:: Task prompt ::
Go through the data below and copy each line that includes "name".

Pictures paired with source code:
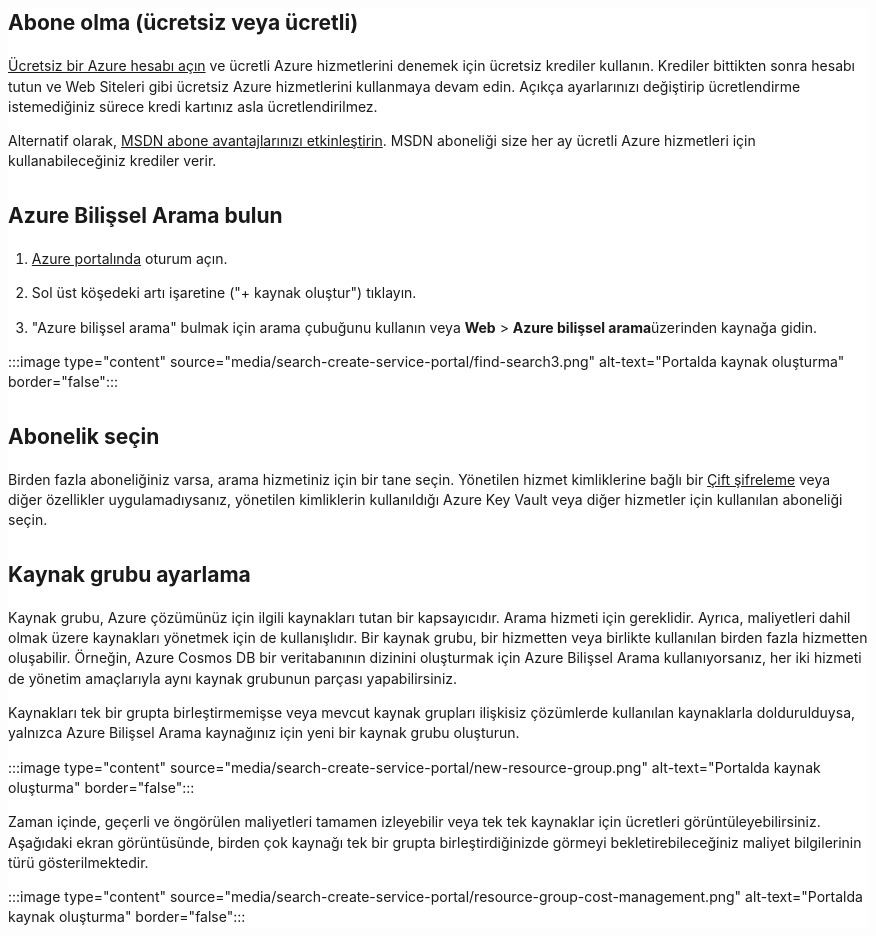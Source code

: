 ## <a name="subscribe-free-or-paid"></a>Abone olma (ücretsiz veya ücretli)

[Ücretsiz bir Azure hesabı açın](https://azure.microsoft.com/pricing/free-trial/?WT.mc_id=A261C142F) ve ücretli Azure hizmetlerini denemek için ücretsiz krediler kullanın. Krediler bittikten sonra hesabı tutun ve Web Siteleri gibi ücretsiz Azure hizmetlerini kullanmaya devam edin. Açıkça ayarlarınızı değiştirip ücretlendirme istemediğiniz sürece kredi kartınız asla ücretlendirilmez.

Alternatif olarak, [MSDN abone avantajlarınızı etkinleştirin](https://azure.microsoft.com/pricing/member-offers/msdn-benefits-details/?WT.mc_id=A261C142F). MSDN aboneliği size her ay ücretli Azure hizmetleri için kullanabileceğiniz krediler verir. 

## <a name="find-azure-cognitive-search"></a>Azure Bilişsel Arama bulun

1. [Azure portalında](https://portal.azure.com/) oturum açın.

1. Sol üst köşedeki artı işaretine ("+ kaynak oluştur") tıklayın.

1. "Azure bilişsel arama" bulmak için arama çubuğunu kullanın veya **Web**  >  **Azure bilişsel arama**üzerinden kaynağa gidin.

:::image type="content" source="media/search-create-service-portal/find-search3.png" alt-text="Portalda kaynak oluşturma" border="false":::

## <a name="choose-a-subscription"></a>Abonelik seçin

Birden fazla aboneliğiniz varsa, arama hizmetiniz için bir tane seçin. Yönetilen hizmet kimliklerine bağlı bir [Çift şifreleme](search-security-overview.md#double-encryption) veya diğer özellikler uygulamadıysanız, yönetilen kimliklerin kullanıldığı Azure Key Vault veya diğer hizmetler için kullanılan aboneliği seçin.

## <a name="set-a-resource-group"></a>Kaynak grubu ayarlama

Kaynak grubu, Azure çözümünüz için ilgili kaynakları tutan bir kapsayıcıdır. Arama hizmeti için gereklidir. Ayrıca, maliyetleri dahil olmak üzere kaynakları yönetmek için de kullanışlıdır. Bir kaynak grubu, bir hizmetten veya birlikte kullanılan birden fazla hizmetten oluşabilir. Örneğin, Azure Cosmos DB bir veritabanının dizinini oluşturmak için Azure Bilişsel Arama kullanıyorsanız, her iki hizmeti de yönetim amaçlarıyla aynı kaynak grubunun parçası yapabilirsiniz. 

Kaynakları tek bir grupta birleştirmemişse veya mevcut kaynak grupları ilişkisiz çözümlerde kullanılan kaynaklarla doldurulduysa, yalnızca Azure Bilişsel Arama kaynağınız için yeni bir kaynak grubu oluşturun. 

:::image type="content" source="media/search-create-service-portal/new-resource-group.png" alt-text="Portalda kaynak oluşturma" border="false":::

Zaman içinde, geçerli ve öngörülen maliyetleri tamamen izleyebilir veya tek tek kaynaklar için ücretleri görüntüleyebilirsiniz. Aşağıdaki ekran görüntüsünde, birden çok kaynağı tek bir grupta birleştirdiğinizde görmeyi bekletirebileceğiniz maliyet bilgilerinin türü gösterilmektedir.

:::image type="content" source="media/search-create-service-portal/resource-group-cost-management.png" alt-text="Portalda kaynak oluşturma" border="false":::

:: Answer for the task ::
: ## <a name="subscribe-free-or-paid"></a>Abone olma (ücretsiz veya ücretli)
## <a name="find-azure-cognitive-search"></a>Azure Bilişsel Arama bulun
## <a name="choose-a-subscription"></a>Abonelik seçin
## <a name="set-a-resource-group"></a>Kaynak grubu ayarlama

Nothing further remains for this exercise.